Profumo: focus su una crescita organica. Gli interessi in Ucraina e il nodo polacco

da Milano

Le nozze tra Intesa e San Paolo non hanno cambiato programmi e strategie di Unicredit. Un’acquisizione in Italia, infatti, non sembra rientrare nei piani di Piazza Cordusio.
«Sul mercato italiano il nostro focus è in modo fortissimo sulla crescita organica», ha spiegato ieri l’amministratore delegato Alessandro Profumo, a Venezia per prendere parte agli «stati generali» dell’aeroporto Marco Polo. I progetti di espansione riguardano invece, ancora una volta, i mercati internazionali e in particolare «il centro-est Europa», che è «certamente la parte dove oggi i tassi di crescita dell'economia sono più elevati».
Concetto rafforzato da Profumo nella risposta a chi gli faceva notare l'aumento della quota di Unicredit nella International Moscow Bank: «Noi siamo un grande player europeo, abbiamo in Italia un po’ meno del 40% dei nostri ricavi. Il resto viene realizzato all'estero. È naturale che questa proiezione internazionale continui a svilupparsi». L’istituto, che a fine anno prevede di realizzare risultati in linea con le previsioni, vorrebbe infatti utilizzare la propria presenza in Polonia attraverso Pekao, la prima banca privata del Paese, per muovere alla conquista del mercato ucraino, che promette nel prossimo futuro ampi margini di sviluppo. Così scrive il quotidiano polacco Gazeta Wyborcza, secondo il quale Piazza Cordusio, già presente in Ucraina con Unicredit Bank, punterebbe con Pekao ad almeno il 10% del mercato ucraino. Il progetto, da realizzare entro il 2007, sarebbe quello di incrementare il numero delle filiali di Unicredit Bank fino a 60 e di portarle a quota 150 nel 2009.
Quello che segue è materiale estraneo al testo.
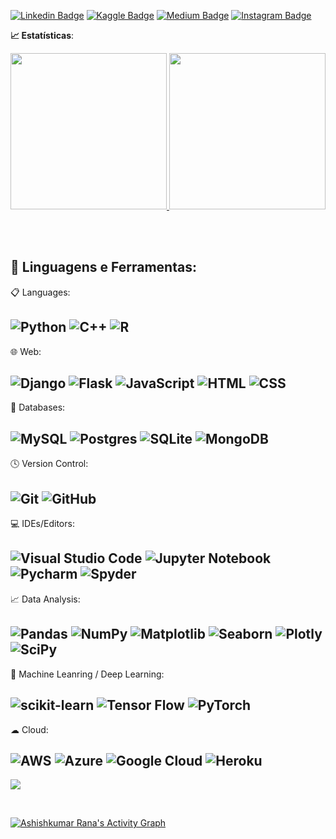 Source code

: [![Linkedin Badge](https://img.shields.io/badge/linkedin-%230077B5.svg?style=flat&logo=linkedin&logoColor=white&link=https://www.linkedin.com/in/caiquemirand4//)](https://www.linkedin.com/in/caiquemirand4//)
[![Kaggle Badge](https://img.shields.io/badge/Kaggle-035a7d?style=flat&logo=kaggle&logoColor=white&link=https://www.kaggle.com/caiquemiranda)](https://www.kaggle.com/caiquemiranda)
[![Medium Badge](https://img.shields.io/badge/Medium-12100E?style=flat&logo=medium&logoColor=white&link=https://mvalues.medium.com/)](https://mvalues.medium.com/)
[![Instagram Badge](https://img.shields.io/badge/Instagram-%23E4405F.svg?style=flat&logo=Instagram&logoColor=white&link=https://www.instagram.com/caiquemirand4/)](https://www.instagram.com/caiquemirand4/)



<b> :chart_with_upwards_trend: Estatísticas</b>:

<a href="https://github.com/caiquemiranda">
  <img height="250em" src="https://github-readme-stats.vercel.app/api?username=caiquemiranda&show_icons=true&theme=github_dark&include_commits=true"/>
</a>

<a href="https://github.com/caiquemiranda">
  <img height="250em" src="https://github-readme-stats.vercel.app/api/top-langs/?username=caiquemiranda&layout=compact&langs_count=8&theme=github_dark"/>
</a>

<br></br>

 ## 🚀 **Linguagens e Ferramentas:**


 📋 Languages:

 ![Python](https://img.shields.io/badge/Python-3776AB?style=flat&logo=python&logoColor=white)
 ![C++](https://img.shields.io/badge/C++-%2300599C.svg?style=flat&logo=c%2B%2B&logoColor=white)
 ![R](https://img.shields.io/badge/R-%23276DC3.svg?style=flat&logo=r&logoColor=white)
---
 🌐 Web:

 ![Django](https://img.shields.io/badge/Django-092E20?style=fflat&logo=django&logoColor=white)
 ![Flask](https://img.shields.io/badge/Flask-000000?style=flat&logo=flask&logoColor=white)
 ![JavaScript](https://img.shields.io/badge/JavaScript-F7DF1E?style=flat&logo=javascript&logoColor=black)
 ![HTML](https://img.shields.io/badge/HTML-239120?style=flat&logo=html5&logoColor=white)
 ![CSS](https://img.shields.io/badge/CSS-239120?&style=flat&logo=css3&logoColor=white)
---
 💾 Databases:

 ![MySQL](https://img.shields.io/badge/MySQL-005C84?style=flat&logo=mysql&logoColor=white)
 ![Postgres](https://img.shields.io/badge/PostgreSQL-316192?style=flat&logo=postgresql&logoColor=white)
 ![SQLite](https://img.shields.io/badge/sqlite-%2307405e.svg?style=flat&logo=sqlite&logoColor=white)
 ![MongoDB](https://img.shields.io/badge/MongoDB-%234ea94b.svg?style=flat&logo=mongodb&logoColor=white)
---
 
 🕓 Version Control:

 ![Git](https://img.shields.io/badge/git-%23F05033.svg?style=flat&logo=git&logoColor=white)
 ![GitHub](https://img.shields.io/badge/github-%23121011.svg?style=flat&logo=github&logoColor=white)
---
 💻 IDEs/Editors:

 ![Visual Studio Code](https://img.shields.io/badge/Visual%20Studio%20Code-0078d7.svg?style=flat&logo=visual-studio-code&logoColor=white)
 ![Jupyter Notebook](https://img.shields.io/badge/jupyter-%23FA0F00.svg?style=flat&logo=jupyter&logoColor=white)
 ![Pycharm](https://img.shields.io/badge/-Pycharm-black?logo=pycharm&logoColor=green&style=flat)
 ![Spyder](https://img.shields.io/badge/Spyder-838485?style=flat&logo=spyder%20ide&logoColor=maroon)
 ---
 📈 Data Analysis:

 ![Pandas](https://img.shields.io/badge/pandas-%23150458.svg?style=flat&logo=pandas&logoColor=white)
 ![NumPy](https://img.shields.io/badge/numpy-%23013243.svg?style=flat&logo=numpy&logoColor=white)
 ![Matplotlib](https://img.shields.io/badge/Matplotlib-%233F4F75.svg?style=flat&logo)
 ![Seaborn](https://img.shields.io/badge/Seaborn-%233F4F75.svg?style=flat&logo)
 ![Plotly](https://img.shields.io/badge/Plotly-%233F4F75.svg?style=flat&logo=plotly&logoColor=white)
 ![SciPy](https://img.shields.io/badge/SciPy-%230C55A5.svg?style=flat&logo=scipy&logoColor=%white)
---

 🤖 Machine Leanring / Deep Learning:

 ![scikit-learn](https://img.shields.io/badge/scikit--learn-%23F7931E.svg?style=flat&logo=scikit-learn&logoColor=white)
 ![Tensor Flow](https://img.shields.io/badge/-TensorFlow-black?logo=tensorflow&logoColor=orange&style=flat)
 ![PyTorch](https://img.shields.io/badge/PyTorch-%23EE4C2C.svg?style=flat&logo=PyTorch&logoColor=white)
---
 ☁ Cloud:

 ![AWS](https://img.shields.io/badge/AWS-%23FF9900.svg?style=flat&logo=amazon-aws&logoColor=white)
 ![Azure](https://img.shields.io/badge/azure-%230072C6.svg?style=flat&logo=microsoftazure&logoColor=white)
 ![Google Cloud](https://img.shields.io/badge/GoogleCloud-%234285F4.svg?style=flat&logo=google-cloud&logoColor=white)
 ![Heroku](https://img.shields.io/badge/heroku-%23430098.svg?style=flat&logo=heroku&logoColor=white)
---

<a href="https://github.com/caiquemiranda/github-profile-views-counter"><img src="https://komarev.com/ghpvc/?username=caiquemiranda"></a>

<br/>

<a href="https://github.com/caiquemiranda/github-readme-activity-graph"><img alt="Ashishkumar Rana's Activity Graph" src="https://activity-graph.herokuapp.com/graph?username=caiquemiranda&bg_color=0D1117&color=5BCDEC&line=5BCDEC&point=FFFFFF&hide_border=true"/></a>

<br/>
In terra polacca, la crisi di governo e i ritardi accumulati nell’approvazione della riforma del sistema bancario non dovrebbero comunque compromettere la fusione delle due controllate da Unicredit, Bph e Pekao. Secondo gli accordi stipulati nello scorso aprile, l’istituto italiano potrà infatti scegliere in un secondo momento i 200 sportelli da separare e vendere poi a un terzo soggetto, soluzione che sembra peraltro più vantaggiosa per Unicredit.